Record numbers of riders expected

D.C. Metro will charge riders more than it initially planned on Inauguration Day, hoping to recoup some of the cost of running extra service to accommodate the expected record-breaking crowds.


• No bicycles will be allowed on Metrorail from Saturday through Tuesday of Inauguration Day weekend.

• The Archives/Navy Memorial station on the Yellow, Green, Orange and Blue lines will be closed Jan. 20 until after the parade, D.C. Metro officials said, because of Secret Service's safety concerns.

• No bathrooms will be open in the rail stations but Metro plans to bring in more than 150 portable toilets to be placed outside some of its stations.


• Metro parking facilities will cost $4 for all day; the system's 60,000 spaces usually cost $3.25-$4.75.

• Drivers must pay cash as they enter, instead of using SmarTrip cards when they exit.

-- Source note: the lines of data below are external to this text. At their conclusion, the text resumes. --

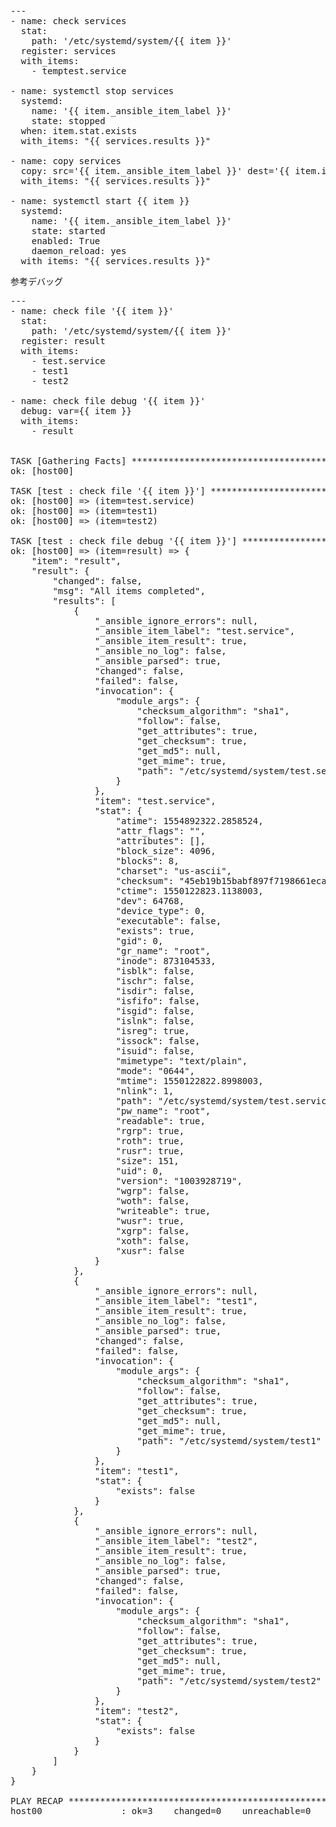 <pre>
---
- name: check services
  stat:
    path: '/etc/systemd/system/{{ item }}'
  register: services
  with_items:
    - temptest.service

- name: systemctl stop services
  systemd:
    name: '{{ item._ansible_item_label }}'
    state: stopped
  when: item.stat.exists
  with_items: "{{ services.results }}"

- name: copy services
  copy: src='{{ item._ansible_item_label }}' dest='{{ item.invocation.module_args.path }}' owner='root' group='root' mode=0644
  with_items: "{{ services.results }}"

- name: systemctl start {{ item }}
  systemd:
    name: '{{ item._ansible_item_label }}'
    state: started
    enabled: True
    daemon_reload: yes
  with_items: "{{ services.results }}"
</pre>

参考デバッグ
<pre>
---
- name: check file '{{ item }}'
  stat:
    path: '/etc/systemd/system/{{ item }}'
  register: result
  with_items:
    - test.service
    - test1
    - test2

- name: check file debug '{{ item }}'
  debug: var={{ item }}
  with_items:
    - result


TASK [Gathering Facts] *********************************************************
ok: [host00]

TASK [test : check file '{{ item }}'] ******************************************
ok: [host00] => (item=test.service)
ok: [host00] => (item=test1)
ok: [host00] => (item=test2)

TASK [test : check file debug '{{ item }}'] **************************************
ok: [host00] => (item=result) => {
    "item": "result",
    "result": {
        "changed": false,
        "msg": "All items completed",
        "results": [
            {
                "_ansible_ignore_errors": null,
                "_ansible_item_label": "test.service",
                "_ansible_item_result": true,
                "_ansible_no_log": false,
                "_ansible_parsed": true,
                "changed": false,
                "failed": false,
                "invocation": {
                    "module_args": {
                        "checksum_algorithm": "sha1",
                        "follow": false,
                        "get_attributes": true,
                        "get_checksum": true,
                        "get_md5": null,
                        "get_mime": true,
                        "path": "/etc/systemd/system/test.service"
                    }
                },
                "item": "test.service",
                "stat": {
                    "atime": 1554892322.2858524,
                    "attr_flags": "",
                    "attributes": [],
                    "block_size": 4096,
                    "blocks": 8,
                    "charset": "us-ascii",
                    "checksum": "45eb19b15babf897f7198661eca179986ab33d65",
                    "ctime": 1550122823.1138003,
                    "dev": 64768,
                    "device_type": 0,
                    "executable": false,
                    "exists": true,
                    "gid": 0,
                    "gr_name": "root",
                    "inode": 873104533,
                    "isblk": false,
                    "ischr": false,
                    "isdir": false,
                    "isfifo": false,
                    "isgid": false,
                    "islnk": false,
                    "isreg": true,
                    "issock": false,
                    "isuid": false,
                    "mimetype": "text/plain",
                    "mode": "0644",
                    "mtime": 1550122822.8998003,
                    "nlink": 1,
                    "path": "/etc/systemd/system/test.service",
                    "pw_name": "root",
                    "readable": true,
                    "rgrp": true,
                    "roth": true,
                    "rusr": true,
                    "size": 151,
                    "uid": 0,
                    "version": "1003928719",
                    "wgrp": false,
                    "woth": false,
                    "writeable": true,
                    "wusr": true,
                    "xgrp": false,
                    "xoth": false,
                    "xusr": false
                }
            },
            {
                "_ansible_ignore_errors": null,
                "_ansible_item_label": "test1",
                "_ansible_item_result": true,
                "_ansible_no_log": false,
                "_ansible_parsed": true,
                "changed": false,
                "failed": false,
                "invocation": {
                    "module_args": {
                        "checksum_algorithm": "sha1",
                        "follow": false,
                        "get_attributes": true,
                        "get_checksum": true,
                        "get_md5": null,
                        "get_mime": true,
                        "path": "/etc/systemd/system/test1"
                    }
                },
                "item": "test1",
                "stat": {
                    "exists": false
                }
            },
            {
                "_ansible_ignore_errors": null,
                "_ansible_item_label": "test2",
                "_ansible_item_result": true,
                "_ansible_no_log": false,
                "_ansible_parsed": true,
                "changed": false,
                "failed": false,
                "invocation": {
                    "module_args": {
                        "checksum_algorithm": "sha1",
                        "follow": false,
                        "get_attributes": true,
                        "get_checksum": true,
                        "get_md5": null,
                        "get_mime": true,
                        "path": "/etc/systemd/system/test2"
                    }
                },
                "item": "test2",
                "stat": {
                    "exists": false
                }
            }
        ]
    }
}

PLAY RECAP *********************************************************************
host00               : ok=3    changed=0    unreachable=0    failed=0
</pre>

• Cars parked overnight before Inauguration Day will be towed. The lots will open at 3:30 a.m. that day, before the 4 a.m. start of rail service.

• Three stations -- Greenbelt, Van Dorn Street and Morgan Boulevard (near the Redskins' FedEx Field) -- will be closed to regular vehicles so charter buses can park there. The Minnesota Avenue parking area on the Orange Line also may be closed.

• Metro is setting aside parking spots at six rail stations for an estimated 1,200 charter buses. Charter buses need to pre-register at

The transit agency's board voted Thursday to charge rail riders peak fares for the extended 17 hours of rush-hour service it is offering Jan. 20 when Barack Obama is sworn in a president.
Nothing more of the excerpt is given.